The one thing Helin does share with Saga is a dislike of shopping. “I try to shop online. All my food, Christmas gifts, everything.” Her character seems to have so few clothes in her wardrobe that Helin’s forced to wear the same pair of sludge-coloured leather trousers, which have become one of The Bridge’s visual badges. “They’re very practical, because they’re warm,” she says. “But I wear them every day and I get very tired of them. To wear brown and grey things every day, the same clothes, for months, it’s quite boring after a while. But it helps me to get into the part.”

Saga’s other trademark – her vintage Porsche 911 – also arouses strong feelings in Helin. “It’s horrible, I hate that car.” She pauses for a moment. “I don’t hate it. I love-hate it. The thing is, it’s so hard to drive.” Yet the trusty Porsche is, inevitably, pressed into service right at the start of series two, taking Saga to Copenhagen to find her Danish sparring partner, Martin Rohde (played by Kim Bodnia).

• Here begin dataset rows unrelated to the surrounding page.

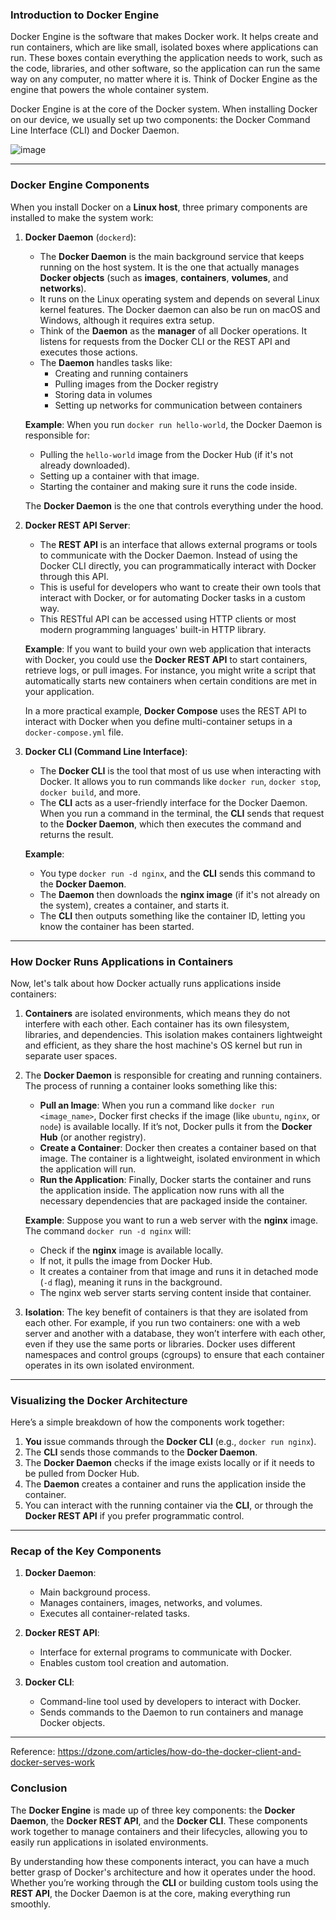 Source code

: ### Introduction to Docker Engine

Docker Engine is the software that makes Docker work. It helps create and run containers, which are like small, isolated boxes where applications can run. These boxes contain everything the application needs to work, such as the code, libraries, and other software, so the application can run the same way on any computer, no matter where it is. Think of Docker Engine as the engine that powers the whole container system.

Docker Engine is at the core of the Docker system. When installing Docker on our device, we usually set up two components: the Docker Command Line Interface (CLI) and Docker Daemon.

![image](https://github.com/user-attachments/assets/e565f399-b4e7-4d89-93fb-e119adf904d8)

---
### Docker Engine Components

When you install Docker on a **Linux host**, three primary components are installed to make the system work:

1. **Docker Daemon** (`dockerd`):
   - The **Docker Daemon** is the main background service that keeps running on the host system. It is the one that actually manages **Docker objects** (such as **images**, **containers**, **volumes**, and **networks**).
   - It runs on the Linux operating system and depends on several Linux kernel features. The Docker daemon can also be run on macOS and Windows, although it requires extra setup.
   - Think of the **Daemon** as the **manager** of all Docker operations. It listens for requests from the Docker CLI or the REST API and executes those actions.
   - The **Daemon** handles tasks like:
     - Creating and running containers
     - Pulling images from the Docker registry
     - Storing data in volumes
     - Setting up networks for communication between containers

   **Example**:
   When you run `docker run hello-world`, the Docker Daemon is responsible for:
   - Pulling the `hello-world` image from the Docker Hub (if it's not already downloaded).
   - Setting up a container with that image.
   - Starting the container and making sure it runs the code inside.

   The **Docker Daemon** is the one that controls everything under the hood.

2. **Docker REST API Server**:
   - The **REST API** is an interface that allows external programs or tools to communicate with the Docker Daemon. Instead of using the Docker CLI directly, you can programmatically interact with Docker through this API.
   - This is useful for developers who want to create their own tools that interact with Docker, or for automating Docker tasks in a custom way.
   - This RESTful API can be accessed using HTTP clients or most modern programming languages' built-in HTTP library.

   **Example**:
   If you want to build your own web application that interacts with Docker, you could use the **Docker REST API** to start containers, retrieve logs, or pull images. For instance, you might write a script that automatically starts new containers when certain conditions are met in your application.

   In a more practical example, **Docker Compose** uses the REST API to interact with Docker when you define multi-container setups in a `docker-compose.yml` file.

3. **Docker CLI (Command Line Interface)**:
   - The **Docker CLI** is the tool that most of us use when interacting with Docker. It allows you to run commands like `docker run`, `docker stop`, `docker build`, and more.
   - The **CLI** acts as a user-friendly interface for the Docker Daemon. When you run a command in the terminal, the **CLI** sends that request to the **Docker Daemon**, which then executes the command and returns the result.

   **Example**:
   - You type `docker run -d nginx`, and the **CLI** sends this command to the **Docker Daemon**.
   - The **Daemon** then downloads the **nginx image** (if it's not already on the system), creates a container, and starts it.
   - The **CLI** then outputs something like the container ID, letting you know the container has been started.

---

### How Docker Runs Applications in Containers

Now, let's talk about how Docker actually runs applications inside containers:

1. **Containers** are isolated environments, which means they do not interfere with each other. Each container has its own filesystem, libraries, and dependencies. This isolation makes containers lightweight and efficient, as they share the host machine's OS kernel but run in separate user spaces.

2. The **Docker Daemon** is responsible for creating and running containers. The process of running a container looks something like this:
   - **Pull an Image**: When you run a command like `docker run <image_name>`, Docker first checks if the image (like `ubuntu`, `nginx`, or `node`) is available locally. If it’s not, Docker pulls it from the **Docker Hub** (or another registry).
   - **Create a Container**: Docker then creates a container based on that image. The container is a lightweight, isolated environment in which the application will run.
   - **Run the Application**: Finally, Docker starts the container and runs the application inside. The application now runs with all the necessary dependencies that are packaged inside the container.

   **Example**:
   Suppose you want to run a web server with the **nginx** image. The command `docker run -d nginx` will:
   - Check if the **nginx** image is available locally.
   - If not, it pulls the image from Docker Hub.
   - It creates a container from that image and runs it in detached mode (`-d` flag), meaning it runs in the background.
   - The nginx web server starts serving content inside that container.

3. **Isolation**: The key benefit of containers is that they are isolated from each other. For example, if you run two containers: one with a web server and another with a database, they won’t interfere with each other, even if they use the same ports or libraries. Docker uses different namespaces and control groups (cgroups) to ensure that each container operates in its own isolated environment.

---

### Visualizing the Docker Architecture

Here’s a simple breakdown of how the components work together:

1. **You** issue commands through the **Docker CLI** (e.g., `docker run nginx`).
2. The **CLI** sends those commands to the **Docker Daemon**.
3. The **Docker Daemon** checks if the image exists locally or if it needs to be pulled from Docker Hub.
4. The **Daemon** creates a container and runs the application inside the container.
5. You can interact with the running container via the **CLI**, or through the **Docker REST API** if you prefer programmatic control.

---

### Recap of the Key Components

1. **Docker Daemon**:
   - Main background process.
   - Manages containers, images, networks, and volumes.
   - Executes all container-related tasks.

2. **Docker REST API**:
   - Interface for external programs to communicate with Docker.
   - Enables custom tool creation and automation.

3. **Docker CLI**:
   - Command-line tool used by developers to interact with Docker.
   - Sends commands to the Daemon to run containers and manage Docker objects.

---

Reference: https://dzone.com/articles/how-do-the-docker-client-and-docker-serves-work 
### Conclusion

The **Docker Engine** is made up of three key components: the **Docker Daemon**, the **Docker REST API**, and the **Docker CLI**. These components work together to manage containers and their lifecycles, allowing you to easily run applications in isolated environments.

By understanding how these components interact, you can have a much better grasp of Docker's architecture and how it operates under the hood. Whether you’re working through the **CLI** or building custom tools using the **REST API**, the Docker Daemon is at the core, making everything run smoothly.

A ship has been in a collision – and, with equal inevitability, it has crashed into one of the pillars of the Oresund bridge. It has been mysteriously abandoned by its crew, but in the hold the coast-guard find five young adults tied up and in pretty bad shape. What unfolds is a story that – like series one – has a social conscience, this time focusing on environmental issues.

In the fictional narrative, it’s been 13 months since the bloody denouement of series one and, importantly for The Bridge’s fans, Saga, too, has moved on. She has met a new man – you’ll see him moving into her flat in the first episode – and stays up late into the night reading library books such as Codes for a Better Relationship and Emotions in Social Relations.

“She can learn, mechanically, how to behave in different situations,” says Helin. “But she can never be intelligent in a social way.” Later episodes will see Saga confronted with secrets from her past. “By exposing her to that, she had to open up,” says Helin. So, does Saga’s past help to explain her foibles? “No,” says Helin.

“She just is the way she is.” In the second series her double act with Martin intensifies. Martin has been in therapy to help him deal with the death of his son at the end of the first series, but when Saga asks him to assist with this new case, he instantly abandons his shrink – finding Saga’s company infinitely more therapeutic. And the pull is mutual: Saga could, of course, have allowed the Danish police to assign any officer to the case, instead of personally seeking out Martin. “Saga would say, ‘He is Danish, and Danish people are not good policemen, but he is quite good,’” explains Helin. She pauses, and then sums up the difference between her life and her art in a single comment. “I would say, it’s love. Not sexual love, human love. But Saga would never say that.”